Having just experienced a computer collapse and rebuild, and at the same time configured a new home laptop, it got me thinking about the software that I need that I could not do without. I decided to construct a list. An essential ingredient is interoperability with mobile devices, something that didn’t enter into serious consideration only a couple of years ago. The desktop is now just one in a triad of equally important devices (the tablet and smart phone being the others) that any digitally literate person depends on, so my list has to embrace these platforms as well.
First, and foremost, is Dropbox. It is the number one app I need on each platform. It acts as a digital lingua franca. If you can get a file into Dropbox you can get it anywhere on any of your devices. It features unparalleled usefulness and simplicity.
Since most of the things we do these days is web-based, the second most important piece of software anyone needs is a browser. I like, and recommend, Firefox. Not because it works better than Chrome, my second choice, but because Mozilla’s approach seems so noble. Look no further than Firefox or Chrome, however. The competent browser list ends there for me.
After selecting a browser, selecting the essential extensions and plugins is also critical. Both Firefox and Chrome support Clearly and Web Clipper, from Evernote, which is itself in the same category as Dropbox, being essential note taking and systems integration software. Clearly takes those web pages that are heavily laden with ads and other trash and cleans them up for easy reading. Web Clipper lets you easily clip any URL, page, or article to your Evernote notebook. And Evernote itself is indispensable for doing research on the web. Many people also think that “read later” software is indispensible, like Instapaper or Pocket, but when I run across something I intend to follow up on I simply make an Evernote note out of it. I dispensed with Instapaper when I realized that I had so many “read later” entries that I would never look at them all, and that if I truly intended to follow up making a note in Evernote seems to cement the intention for me.
Even though the web is moving away from Flash, the Adobe Flash player is still essential as a browser plugin in order to play non-HTML 5 video or other animations. Ditto for the Adobe Reader. Like them or not, you still need to download and install them. Chrome users have alternatives, but others do not.
As far as “productivity” software is concerned, a word that is synonymous with Word/Excel/PowerPoint, there is no substitute for Microsoft Office.
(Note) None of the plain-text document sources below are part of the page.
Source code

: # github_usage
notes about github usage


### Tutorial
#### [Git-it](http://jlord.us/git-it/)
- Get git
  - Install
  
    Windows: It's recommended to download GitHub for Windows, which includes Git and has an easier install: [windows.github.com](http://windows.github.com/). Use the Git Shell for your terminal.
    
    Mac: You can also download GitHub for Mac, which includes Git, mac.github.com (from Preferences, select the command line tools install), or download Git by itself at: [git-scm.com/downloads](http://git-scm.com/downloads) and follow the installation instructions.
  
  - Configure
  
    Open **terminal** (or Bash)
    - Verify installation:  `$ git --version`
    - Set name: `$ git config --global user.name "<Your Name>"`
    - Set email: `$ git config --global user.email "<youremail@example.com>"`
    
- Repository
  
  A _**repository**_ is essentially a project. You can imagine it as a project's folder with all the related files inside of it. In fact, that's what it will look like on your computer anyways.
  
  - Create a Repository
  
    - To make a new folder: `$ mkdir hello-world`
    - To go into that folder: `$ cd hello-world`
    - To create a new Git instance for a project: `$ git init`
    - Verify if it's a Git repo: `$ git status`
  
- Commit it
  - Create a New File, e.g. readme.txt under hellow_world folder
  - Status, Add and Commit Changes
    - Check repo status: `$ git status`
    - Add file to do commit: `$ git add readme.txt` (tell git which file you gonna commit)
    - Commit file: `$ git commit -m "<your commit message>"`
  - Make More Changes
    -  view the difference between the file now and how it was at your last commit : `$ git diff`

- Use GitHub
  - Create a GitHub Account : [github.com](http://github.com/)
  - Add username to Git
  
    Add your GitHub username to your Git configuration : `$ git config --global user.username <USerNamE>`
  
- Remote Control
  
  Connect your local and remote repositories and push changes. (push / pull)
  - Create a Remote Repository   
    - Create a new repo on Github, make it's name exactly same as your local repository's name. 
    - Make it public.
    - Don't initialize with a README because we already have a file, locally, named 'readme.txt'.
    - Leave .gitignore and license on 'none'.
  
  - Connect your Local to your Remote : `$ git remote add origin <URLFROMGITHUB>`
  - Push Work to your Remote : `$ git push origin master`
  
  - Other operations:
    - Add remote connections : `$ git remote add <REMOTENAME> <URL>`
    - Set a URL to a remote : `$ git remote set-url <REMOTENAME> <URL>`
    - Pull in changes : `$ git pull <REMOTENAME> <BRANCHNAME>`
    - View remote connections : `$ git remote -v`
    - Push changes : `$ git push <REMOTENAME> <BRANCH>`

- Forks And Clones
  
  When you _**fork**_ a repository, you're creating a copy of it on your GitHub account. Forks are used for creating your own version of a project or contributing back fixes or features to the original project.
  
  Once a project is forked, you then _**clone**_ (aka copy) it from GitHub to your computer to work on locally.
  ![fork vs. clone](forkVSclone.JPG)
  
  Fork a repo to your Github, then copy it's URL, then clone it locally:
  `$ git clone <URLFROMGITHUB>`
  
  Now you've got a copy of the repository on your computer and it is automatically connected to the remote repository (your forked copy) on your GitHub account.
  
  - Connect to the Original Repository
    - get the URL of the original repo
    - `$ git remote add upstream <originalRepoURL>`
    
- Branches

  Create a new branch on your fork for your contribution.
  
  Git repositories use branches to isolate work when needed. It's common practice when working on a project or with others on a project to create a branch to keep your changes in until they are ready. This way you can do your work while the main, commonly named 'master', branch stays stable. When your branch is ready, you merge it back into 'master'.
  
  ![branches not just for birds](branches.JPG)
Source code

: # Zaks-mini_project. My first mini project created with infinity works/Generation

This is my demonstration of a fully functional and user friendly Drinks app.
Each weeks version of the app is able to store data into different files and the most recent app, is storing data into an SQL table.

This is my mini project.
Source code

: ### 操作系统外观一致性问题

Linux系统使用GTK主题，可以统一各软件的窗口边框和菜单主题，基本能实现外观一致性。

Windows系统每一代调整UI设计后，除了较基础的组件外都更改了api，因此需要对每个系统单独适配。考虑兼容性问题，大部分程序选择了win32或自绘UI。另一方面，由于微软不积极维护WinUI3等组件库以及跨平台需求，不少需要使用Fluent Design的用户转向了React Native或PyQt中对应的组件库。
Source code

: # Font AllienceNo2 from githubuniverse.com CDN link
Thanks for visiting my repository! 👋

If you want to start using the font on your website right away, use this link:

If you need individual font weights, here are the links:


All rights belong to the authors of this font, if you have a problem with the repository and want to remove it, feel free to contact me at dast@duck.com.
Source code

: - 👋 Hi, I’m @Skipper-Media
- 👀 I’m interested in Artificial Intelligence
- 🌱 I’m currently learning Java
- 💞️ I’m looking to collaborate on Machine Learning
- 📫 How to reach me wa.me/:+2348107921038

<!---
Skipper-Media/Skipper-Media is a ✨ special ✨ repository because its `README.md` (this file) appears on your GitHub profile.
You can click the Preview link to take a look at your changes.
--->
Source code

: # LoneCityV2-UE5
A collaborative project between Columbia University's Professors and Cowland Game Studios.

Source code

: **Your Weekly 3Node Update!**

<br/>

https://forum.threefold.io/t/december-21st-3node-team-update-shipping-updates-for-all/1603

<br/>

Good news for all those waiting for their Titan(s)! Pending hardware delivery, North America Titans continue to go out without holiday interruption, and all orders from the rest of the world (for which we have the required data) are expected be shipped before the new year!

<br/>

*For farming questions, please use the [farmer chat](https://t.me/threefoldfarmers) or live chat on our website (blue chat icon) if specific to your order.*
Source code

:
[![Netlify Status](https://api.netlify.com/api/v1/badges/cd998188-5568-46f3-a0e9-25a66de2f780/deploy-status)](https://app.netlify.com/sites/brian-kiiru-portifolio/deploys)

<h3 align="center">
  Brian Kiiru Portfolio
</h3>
It is the best productivity software in the world, by far, and is now available to individuals (but not yet at our institution) on a subscription basis that allows for document saves to the cloud, settings tracking, and instant updates. I personally subscribe to Office 365, which allows me five simultaneous installations, either Mac or PC, at the cost of $10 per month. The best deal of which I am aware is Office 365 University which allows for only 2 simultaneous installations, but costs $79.99 FOR FOUR YEARS, renewable for another four years. This works out to about $1.67 per month for the best product of its kind on the globe. You must be a student, faculty or staff member to qualify. But wow. Enough said.
After Office, I would say the next most essential program for me for content creation/manipulation would be SnagIt, and I would think this would be true for most people. With Office and SnagIt we have strayed into for-pay territory, but if you want the best you sometimes have to pay for it even in the software age of give to get. While we license SnagIt for full-time faculty at our institution, it is definitely worth the educational price of $29.95 for others.
Since I still edit a lot of web pages outside of WordPress—though the number is getting smaller—I need an html editor too. My motto is ‘why pay when you can get a great one for free’ so I use Microsoft’s Expression Web 4. Maybe by the time it is deprecated by Microsoft I won’t have to work on raw web pages any longer. That is definitely the trend.
For Geolocation, and a million other reasons, everyone needs Google Earth, especially since it has a Google maps tie in. Feel the earth rumble, find the epicenter in seconds; need to find a mexican restaurant near you, bingo; what does the meeting site look like from street view; like that.
That’s the end of my essentials list, believe it or not. The rest falls into the realm of personal taste: media player, music service (Spotify gets my vote); movie apps; books; audio books; newspaper and magazine apps; twitter client; video editor; messaging client; and so on. Many of us would call these apps essential, and others would regard them as frivolous, and I haven’t even mentioned games, which I too regard as frivolous.
For what it is worth, the software mentioned above is what the adequately equipped digital literati owns.